WORK REQUIRED: For the word "there", give the number of lines in these entries that contain it, with nothing else.

SUPPLIED RECORDS:
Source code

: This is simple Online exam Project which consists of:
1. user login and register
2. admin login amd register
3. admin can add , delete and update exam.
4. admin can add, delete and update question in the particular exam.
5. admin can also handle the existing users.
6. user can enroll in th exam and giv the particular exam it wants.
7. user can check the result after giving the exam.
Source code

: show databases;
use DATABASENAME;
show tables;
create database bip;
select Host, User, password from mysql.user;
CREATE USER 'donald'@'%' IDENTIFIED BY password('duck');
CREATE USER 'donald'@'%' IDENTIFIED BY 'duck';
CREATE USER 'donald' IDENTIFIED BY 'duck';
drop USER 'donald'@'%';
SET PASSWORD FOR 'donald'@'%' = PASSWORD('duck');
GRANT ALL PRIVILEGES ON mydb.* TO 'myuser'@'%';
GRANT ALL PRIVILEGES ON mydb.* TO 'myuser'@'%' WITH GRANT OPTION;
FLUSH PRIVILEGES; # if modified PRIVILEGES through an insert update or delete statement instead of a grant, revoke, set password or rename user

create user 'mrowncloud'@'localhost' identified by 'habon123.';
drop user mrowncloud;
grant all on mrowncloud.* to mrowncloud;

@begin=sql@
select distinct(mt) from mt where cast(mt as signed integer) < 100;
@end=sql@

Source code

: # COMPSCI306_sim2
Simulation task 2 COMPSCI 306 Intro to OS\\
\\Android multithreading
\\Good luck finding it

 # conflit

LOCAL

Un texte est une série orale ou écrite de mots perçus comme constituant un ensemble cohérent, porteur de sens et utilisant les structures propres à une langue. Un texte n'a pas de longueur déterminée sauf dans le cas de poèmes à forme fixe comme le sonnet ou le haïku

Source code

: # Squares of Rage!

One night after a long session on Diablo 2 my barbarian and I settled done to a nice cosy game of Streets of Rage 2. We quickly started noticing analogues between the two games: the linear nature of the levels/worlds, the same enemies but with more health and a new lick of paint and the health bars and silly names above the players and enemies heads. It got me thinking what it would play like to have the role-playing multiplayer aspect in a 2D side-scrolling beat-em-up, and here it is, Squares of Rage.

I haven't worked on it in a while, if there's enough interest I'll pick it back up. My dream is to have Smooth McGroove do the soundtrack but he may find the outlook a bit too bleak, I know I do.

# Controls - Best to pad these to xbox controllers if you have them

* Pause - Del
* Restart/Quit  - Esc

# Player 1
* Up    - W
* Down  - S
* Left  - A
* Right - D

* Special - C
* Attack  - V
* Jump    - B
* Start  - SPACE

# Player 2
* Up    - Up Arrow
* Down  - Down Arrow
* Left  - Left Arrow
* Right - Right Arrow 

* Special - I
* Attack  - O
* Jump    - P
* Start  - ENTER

--

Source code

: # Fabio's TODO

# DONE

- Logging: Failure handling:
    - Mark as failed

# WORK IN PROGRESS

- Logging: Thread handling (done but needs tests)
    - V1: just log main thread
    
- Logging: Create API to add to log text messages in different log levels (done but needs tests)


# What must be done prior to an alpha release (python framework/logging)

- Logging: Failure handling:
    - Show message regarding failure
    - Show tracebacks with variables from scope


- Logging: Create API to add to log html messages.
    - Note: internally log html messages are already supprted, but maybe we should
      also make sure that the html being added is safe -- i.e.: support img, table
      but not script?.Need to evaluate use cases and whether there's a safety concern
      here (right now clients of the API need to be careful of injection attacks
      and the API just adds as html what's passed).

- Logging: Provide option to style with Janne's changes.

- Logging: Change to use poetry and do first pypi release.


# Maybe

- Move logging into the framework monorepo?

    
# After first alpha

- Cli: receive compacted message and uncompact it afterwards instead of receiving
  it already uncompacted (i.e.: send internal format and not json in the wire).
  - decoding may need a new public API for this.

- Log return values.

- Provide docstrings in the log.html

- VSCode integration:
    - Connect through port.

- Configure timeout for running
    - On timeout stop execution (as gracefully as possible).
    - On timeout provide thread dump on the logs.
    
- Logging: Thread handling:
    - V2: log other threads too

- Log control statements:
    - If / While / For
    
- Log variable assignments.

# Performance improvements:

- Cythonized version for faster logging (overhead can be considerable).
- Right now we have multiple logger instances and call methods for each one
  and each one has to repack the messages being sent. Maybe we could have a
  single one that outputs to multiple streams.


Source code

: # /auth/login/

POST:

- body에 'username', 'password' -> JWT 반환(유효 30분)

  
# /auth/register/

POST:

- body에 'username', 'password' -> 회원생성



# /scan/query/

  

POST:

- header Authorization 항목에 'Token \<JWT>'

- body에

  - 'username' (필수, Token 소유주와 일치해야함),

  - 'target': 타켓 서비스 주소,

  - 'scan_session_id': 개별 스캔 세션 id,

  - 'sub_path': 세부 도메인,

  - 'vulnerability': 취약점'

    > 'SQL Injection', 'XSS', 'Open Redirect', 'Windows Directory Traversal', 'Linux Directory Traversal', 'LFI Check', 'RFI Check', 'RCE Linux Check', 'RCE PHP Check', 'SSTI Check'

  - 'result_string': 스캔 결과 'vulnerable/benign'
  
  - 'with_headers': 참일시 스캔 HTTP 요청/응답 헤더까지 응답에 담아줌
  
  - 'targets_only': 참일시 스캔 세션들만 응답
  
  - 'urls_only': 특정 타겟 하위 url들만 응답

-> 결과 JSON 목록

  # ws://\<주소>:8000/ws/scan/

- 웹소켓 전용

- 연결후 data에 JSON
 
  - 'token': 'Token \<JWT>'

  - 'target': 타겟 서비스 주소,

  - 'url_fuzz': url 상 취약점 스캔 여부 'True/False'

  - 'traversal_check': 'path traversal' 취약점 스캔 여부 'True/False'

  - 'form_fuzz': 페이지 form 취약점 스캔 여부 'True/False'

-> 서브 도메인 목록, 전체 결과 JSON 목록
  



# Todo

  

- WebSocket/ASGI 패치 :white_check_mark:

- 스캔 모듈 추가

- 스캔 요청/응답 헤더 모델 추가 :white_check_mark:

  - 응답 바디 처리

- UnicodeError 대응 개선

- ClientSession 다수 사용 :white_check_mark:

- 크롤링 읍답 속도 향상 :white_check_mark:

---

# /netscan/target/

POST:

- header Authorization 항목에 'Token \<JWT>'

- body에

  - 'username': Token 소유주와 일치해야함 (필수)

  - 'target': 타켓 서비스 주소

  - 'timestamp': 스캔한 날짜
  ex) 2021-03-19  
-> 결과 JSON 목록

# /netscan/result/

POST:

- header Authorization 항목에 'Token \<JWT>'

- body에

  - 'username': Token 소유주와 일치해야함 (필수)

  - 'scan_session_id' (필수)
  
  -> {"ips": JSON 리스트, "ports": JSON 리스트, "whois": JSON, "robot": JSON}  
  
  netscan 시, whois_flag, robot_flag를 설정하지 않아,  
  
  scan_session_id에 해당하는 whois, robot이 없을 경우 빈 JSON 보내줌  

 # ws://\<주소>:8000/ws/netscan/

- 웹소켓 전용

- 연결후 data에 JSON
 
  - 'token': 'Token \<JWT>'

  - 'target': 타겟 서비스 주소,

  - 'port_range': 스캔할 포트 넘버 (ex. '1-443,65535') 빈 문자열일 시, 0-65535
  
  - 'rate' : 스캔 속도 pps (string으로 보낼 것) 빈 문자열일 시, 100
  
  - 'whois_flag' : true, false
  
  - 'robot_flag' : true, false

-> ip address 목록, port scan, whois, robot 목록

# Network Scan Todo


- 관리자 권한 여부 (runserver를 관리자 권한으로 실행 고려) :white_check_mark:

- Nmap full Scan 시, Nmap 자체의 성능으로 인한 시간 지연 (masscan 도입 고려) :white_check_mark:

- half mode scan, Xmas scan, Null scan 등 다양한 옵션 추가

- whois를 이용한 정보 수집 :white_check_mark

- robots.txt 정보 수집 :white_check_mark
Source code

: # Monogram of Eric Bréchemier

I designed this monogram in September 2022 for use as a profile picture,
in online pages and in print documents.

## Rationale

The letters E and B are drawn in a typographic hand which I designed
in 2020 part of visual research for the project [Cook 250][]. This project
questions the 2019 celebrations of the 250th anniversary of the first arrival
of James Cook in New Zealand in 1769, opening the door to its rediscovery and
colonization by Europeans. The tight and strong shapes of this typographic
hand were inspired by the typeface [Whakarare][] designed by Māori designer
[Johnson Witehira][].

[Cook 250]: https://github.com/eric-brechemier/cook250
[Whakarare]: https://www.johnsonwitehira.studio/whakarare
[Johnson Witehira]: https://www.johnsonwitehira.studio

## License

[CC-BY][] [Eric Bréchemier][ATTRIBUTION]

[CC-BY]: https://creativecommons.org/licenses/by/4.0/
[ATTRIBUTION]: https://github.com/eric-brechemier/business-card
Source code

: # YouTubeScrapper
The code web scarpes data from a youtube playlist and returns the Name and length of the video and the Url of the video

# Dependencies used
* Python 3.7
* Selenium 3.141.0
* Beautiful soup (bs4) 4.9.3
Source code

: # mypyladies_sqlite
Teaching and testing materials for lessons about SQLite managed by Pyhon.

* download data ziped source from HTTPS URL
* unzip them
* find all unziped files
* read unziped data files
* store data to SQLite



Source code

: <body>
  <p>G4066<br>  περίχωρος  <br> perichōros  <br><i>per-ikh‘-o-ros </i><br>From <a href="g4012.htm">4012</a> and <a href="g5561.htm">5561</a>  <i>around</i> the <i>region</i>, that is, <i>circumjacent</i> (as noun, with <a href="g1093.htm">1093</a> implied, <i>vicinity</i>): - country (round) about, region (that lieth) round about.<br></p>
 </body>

SOLUTION: 2